• **DIRECTIONS FOR THIS TASK**: Lines from the beginning of the data through the line containing "- **FFmpeg.wasm**: 웹 환경에서의 비디오 처리" are to be copied exactly, with no other line included.

*** DATASET EXTRACT ***

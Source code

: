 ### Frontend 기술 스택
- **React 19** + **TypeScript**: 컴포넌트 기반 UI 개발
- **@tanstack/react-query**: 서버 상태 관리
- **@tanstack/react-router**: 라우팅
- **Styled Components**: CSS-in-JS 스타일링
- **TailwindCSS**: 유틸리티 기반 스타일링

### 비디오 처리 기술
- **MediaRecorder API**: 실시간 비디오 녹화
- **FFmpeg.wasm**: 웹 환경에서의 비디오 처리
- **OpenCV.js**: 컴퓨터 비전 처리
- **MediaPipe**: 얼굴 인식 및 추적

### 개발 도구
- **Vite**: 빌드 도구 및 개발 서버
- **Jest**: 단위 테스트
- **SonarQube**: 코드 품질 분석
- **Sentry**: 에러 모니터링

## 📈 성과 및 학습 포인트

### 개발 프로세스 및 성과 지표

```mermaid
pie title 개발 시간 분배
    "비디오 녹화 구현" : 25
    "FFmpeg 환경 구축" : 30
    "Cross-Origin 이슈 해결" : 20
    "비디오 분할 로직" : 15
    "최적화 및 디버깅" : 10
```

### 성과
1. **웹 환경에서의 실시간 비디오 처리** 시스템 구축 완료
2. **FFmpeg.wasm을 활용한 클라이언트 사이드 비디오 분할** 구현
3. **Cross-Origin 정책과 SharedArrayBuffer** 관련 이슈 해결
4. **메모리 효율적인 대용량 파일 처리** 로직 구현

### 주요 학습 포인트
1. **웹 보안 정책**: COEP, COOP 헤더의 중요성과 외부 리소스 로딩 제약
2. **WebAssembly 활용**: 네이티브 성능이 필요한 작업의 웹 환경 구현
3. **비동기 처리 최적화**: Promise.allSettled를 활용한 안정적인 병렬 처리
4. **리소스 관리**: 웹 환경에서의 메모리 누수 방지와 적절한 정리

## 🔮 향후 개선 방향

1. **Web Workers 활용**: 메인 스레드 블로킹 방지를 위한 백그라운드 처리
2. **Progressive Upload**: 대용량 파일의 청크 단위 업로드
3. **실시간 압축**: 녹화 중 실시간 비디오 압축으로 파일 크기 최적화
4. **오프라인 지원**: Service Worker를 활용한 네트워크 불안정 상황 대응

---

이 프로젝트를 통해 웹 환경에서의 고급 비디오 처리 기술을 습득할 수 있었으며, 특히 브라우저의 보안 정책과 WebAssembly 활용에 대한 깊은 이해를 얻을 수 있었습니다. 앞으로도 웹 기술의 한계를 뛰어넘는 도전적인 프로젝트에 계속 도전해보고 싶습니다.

*** End of DATASET EXTRACT ***

• **SOLUTION FOR THIS EXERCISE**:
Source code

: ### Frontend 기술 스택
- **React 19** + **TypeScript**: 컴포넌트 기반 UI 개발
- **@tanstack/react-query**: 서버 상태 관리
- **@tanstack/react-router**: 라우팅
- **Styled Components**: CSS-in-JS 스타일링
- **TailwindCSS**: 유틸리티 기반 스타일링

### 비디오 처리 기술
- **MediaRecorder API**: 실시간 비디오 녹화
- **FFmpeg.wasm**: 웹 환경에서의 비디오 처리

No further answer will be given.